Quelques jours après, madame de Commercy invita Lucien à dîner ; il trouva dans le salon, où il eut soin de se rendre à trois heures et demie bien précises, M. et madame de Serpierre, avec une seule de leurs six filles ; M. Du Poirier et deux ou trois femmes âgées, avec leurs maris, la plupart chevaliers de Saint-Louis. On attendait évidemment quelqu’un ; bientôt un laquais annonça M. et madame de Sauve-d’Hocquincourt ; Lucien fut frappé. « Il est impossible d’être plus jolie, se dit-il, et, pour la première fois, la renommée n’a pas menti. » Il y avait dans ces yeux-là un velouté, une gaieté, un naturel, qui faisaient presque un bonheur du plaisir de les regarder. En cherchant bien, il trouva cependant un défaut à cette femme charmante. Quoique à peine âgée de vingt-cinq ou vingt-six ans, elle avait quelque tendance à l’embonpoint. Un grand jeune homme blond, à moustaches presque diaphanes, fort pâle et à l’air hautain et taciturne, marchait après elle ; c’était son mari. M. d’Antin, son amant, était venu avec eux. À table, on le plaça à sa droite ; elle lui parlait bas assez souvent, et puis riait. « Ce rire de franche gaieté fait un étrange contraste, se dit Lucien, avec l’air morose et antique de toute la compagnie. Voilà ce que nous appellerions à Paris une gaieté bien hasardée. Que d’ennemis n’aurait pas cette jolie femme ! Les sages mêmes la blâmeraient de s’exposer à tous les terribles inconvénients de la calomnie, faute d’un peu de gêne. La province offre donc des dédommagements ! Au milieu de toutes ces figures nées pour l’ennui, l’essentiel n’est-il pas que la jeune première soit aimable ; et, ma foi, celle-ci est charmante ; pour un dîner comme celui-ci, j’irais vingt fois aux Pénitents. »

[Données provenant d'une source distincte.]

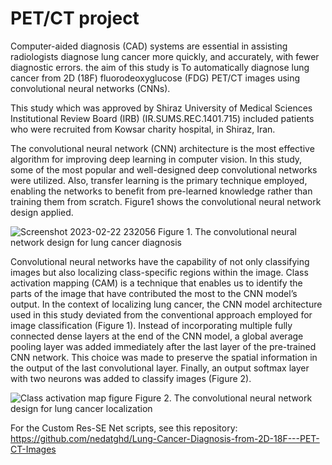 # PET/CT project
Computer-aided diagnosis (CAD) systems are essential in assisting radiologists diagnose lung cancer more quickly, and accurately, with fewer diagnostic errors. the aim of this study is To automatically diagnose lung cancer from 2D (18F) fluorodeoxyglucose (FDG) PET/CT images using convolutional neural networks (CNNs).

This study which was approved by Shiraz University of Medical Sciences Institutional Review Board (IRB) (IR.SUMS.REC.1401.715) included patients who were recruited from Kowsar charity hospital, in Shiraz, Iran. 

The convolutional neural network (CNN) architecture is the most effective algorithm for improving deep learning in computer vision. In this study, some of the most popular and well-designed deep convolutional networks were utilized. Also, transfer learning is the primary technique employed, enabling the networks to benefit from pre-learned knowledge rather than training them from scratch. Figure1 shows the convolutional neural network design applied.

![Screenshot 2023-02-22 232056](https://github.com/MKarimpour1997/thesProjectPET-CT/assets/131992544/9db90fe8-435b-4dff-addc-e000a7f50532)
Figure 1. The convolutional neural network design for lung cancer diagnosis


Convolutional neural networks have the capability of not only classifying images but also localizing class-specific regions within the image. Class activation mapping (CAM) is a technique that enables us to identify the parts of the image that have contributed the most to the CNN model’s output. In the context of localizing lung cancer, the CNN model architecture used in this study deviated from the conventional approach employed for image classification (Figure 1). Instead of incorporating multiple fully connected dense layers at the end of the CNN model, a global average pooling layer was added immediately after the last layer of the pre-trained CNN network. This choice was made to preserve the spatial information in the output of the last convolutional layer. Finally, an output softmax layer with two neurons was added to classify images (Figure 2).

![Class activation map figure](https://github.com/MKarimpour1997/thesProjectPET-CT/assets/131992544/048fecd6-90b2-446e-877c-30cdd24f4613)
Figure 2. The convolutional neural network design for lung cancer localization


For the Custom Res-SE Net scripts, see this repository: https://github.com/nedatghd/Lung-Cancer-Diagnosis-from-2D-18F---PET-CT-Images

Lucien, en homme prudent, chercha à être poli pour M. de Sauve-d’Hocquincourt, car il tenait à porter les deux noms, illustrés le premier sous Charles IX et le second sous Louis XIV.

Tout en écoutant la parole lente, élégante et décolorée de M. d’Hocquincourt, Lucien examinait sa femme. Madame d’Hocquincourt pouvait avoir vingt-quatre ou vingt-cinq ans. Elle était blonde avec de grands yeux bleus, point langoureux et d’une vivacité charmante, quelquefois languissants quand on l’ennuyait ; bientôt après, fous de bonheur à la première apparition d’une idée gaie ou seulement singulière. Une bouche délicieuse de fraîcheur avait des contours fins, nobles, bien arrêtés, qui donnaient à toute la tête une noblesse admirable. Un nez légèrement aquilin complétait le charme de cette tête noble à la fois et cependant variant à chaque instant, comme les nuances de passion qui agitaient madame d’Hocquincourt. Elle n’était point hypocrite ; ce genre de mérite eût été impossible avec une telle figure.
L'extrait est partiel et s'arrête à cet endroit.